═══ DATASET ENTRIES ═══

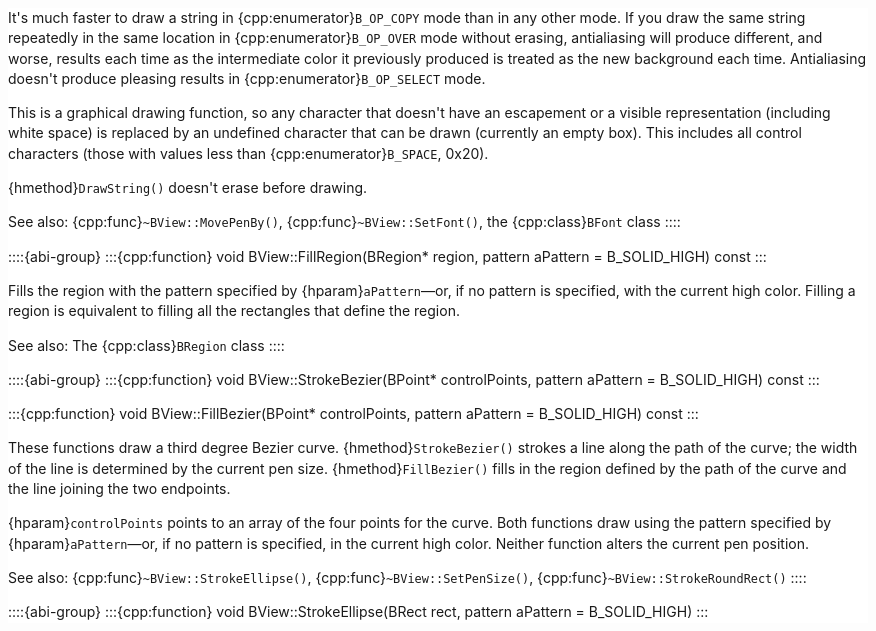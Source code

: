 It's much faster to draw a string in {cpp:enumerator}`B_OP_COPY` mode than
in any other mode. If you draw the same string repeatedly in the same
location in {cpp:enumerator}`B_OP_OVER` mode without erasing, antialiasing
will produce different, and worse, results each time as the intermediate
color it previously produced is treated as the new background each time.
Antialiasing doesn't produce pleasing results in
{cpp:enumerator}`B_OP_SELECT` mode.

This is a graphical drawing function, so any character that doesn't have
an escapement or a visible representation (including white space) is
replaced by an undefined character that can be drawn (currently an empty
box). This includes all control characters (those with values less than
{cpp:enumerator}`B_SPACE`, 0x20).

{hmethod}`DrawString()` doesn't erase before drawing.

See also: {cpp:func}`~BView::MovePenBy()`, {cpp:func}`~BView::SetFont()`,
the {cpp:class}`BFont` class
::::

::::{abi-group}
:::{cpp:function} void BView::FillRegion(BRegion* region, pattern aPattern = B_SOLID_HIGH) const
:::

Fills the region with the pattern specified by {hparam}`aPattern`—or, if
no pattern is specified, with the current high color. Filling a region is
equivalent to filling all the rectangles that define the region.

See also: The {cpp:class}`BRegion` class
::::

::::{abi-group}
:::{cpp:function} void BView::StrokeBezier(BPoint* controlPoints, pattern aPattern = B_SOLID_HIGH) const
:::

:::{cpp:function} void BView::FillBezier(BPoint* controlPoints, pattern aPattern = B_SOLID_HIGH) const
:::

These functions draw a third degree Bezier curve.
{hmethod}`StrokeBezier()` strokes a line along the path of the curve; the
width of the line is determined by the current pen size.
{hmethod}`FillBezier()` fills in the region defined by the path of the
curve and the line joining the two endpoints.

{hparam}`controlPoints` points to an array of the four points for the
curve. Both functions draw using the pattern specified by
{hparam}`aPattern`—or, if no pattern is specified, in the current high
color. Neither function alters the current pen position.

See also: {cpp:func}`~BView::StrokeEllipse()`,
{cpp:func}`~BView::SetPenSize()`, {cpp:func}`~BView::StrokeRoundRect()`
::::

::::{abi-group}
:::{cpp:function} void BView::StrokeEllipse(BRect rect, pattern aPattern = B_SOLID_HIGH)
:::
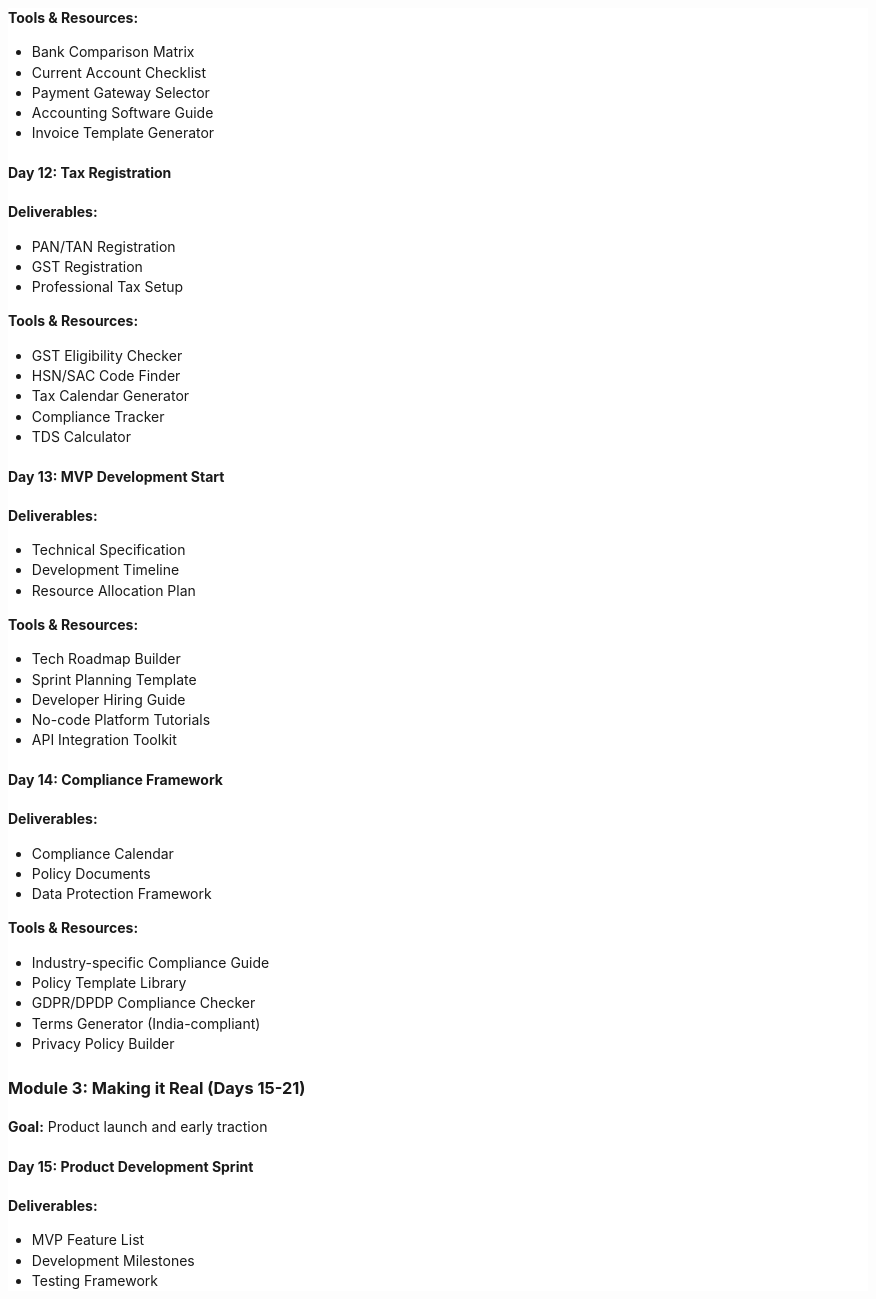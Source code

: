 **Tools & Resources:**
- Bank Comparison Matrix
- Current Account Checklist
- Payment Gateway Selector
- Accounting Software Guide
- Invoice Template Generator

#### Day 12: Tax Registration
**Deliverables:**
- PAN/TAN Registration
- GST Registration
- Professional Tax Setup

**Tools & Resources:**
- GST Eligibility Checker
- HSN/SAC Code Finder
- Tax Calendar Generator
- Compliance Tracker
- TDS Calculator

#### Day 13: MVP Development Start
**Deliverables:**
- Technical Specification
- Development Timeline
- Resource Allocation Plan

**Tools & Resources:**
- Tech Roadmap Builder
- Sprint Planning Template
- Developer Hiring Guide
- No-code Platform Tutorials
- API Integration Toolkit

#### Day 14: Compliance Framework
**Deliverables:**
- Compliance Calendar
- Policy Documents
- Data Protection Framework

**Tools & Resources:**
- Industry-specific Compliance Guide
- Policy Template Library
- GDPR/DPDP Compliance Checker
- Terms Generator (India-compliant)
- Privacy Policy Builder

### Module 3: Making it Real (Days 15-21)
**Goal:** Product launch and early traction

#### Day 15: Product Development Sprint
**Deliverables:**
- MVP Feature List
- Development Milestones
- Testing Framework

═══

• _TASK TO COMPLETE_
Word for word, restate the lines above from the line containing "- Bank Comparison Matrix" through the line containing "- API Integration Toolkit", with both included and nothing else.

• _THE COMPLETED TASK_
- Bank Comparison Matrix
- Current Account Checklist
- Payment Gateway Selector
- Accounting Software Guide
- Invoice Template Generator

#### Day 12: Tax Registration
**Deliverables:**
- PAN/TAN Registration
- GST Registration
- Professional Tax Setup

**Tools & Resources:**
- GST Eligibility Checker
- HSN/SAC Code Finder
- Tax Calendar Generator
- Compliance Tracker
- TDS Calculator

#### Day 13: MVP Development Start
**Deliverables:**
- Technical Specification
- Development Timeline
- Resource Allocation Plan

**Tools & Resources:**
- Tech Roadmap Builder
- Sprint Planning Template
- Developer Hiring Guide
- No-code Platform Tutorials
- API Integration Toolkit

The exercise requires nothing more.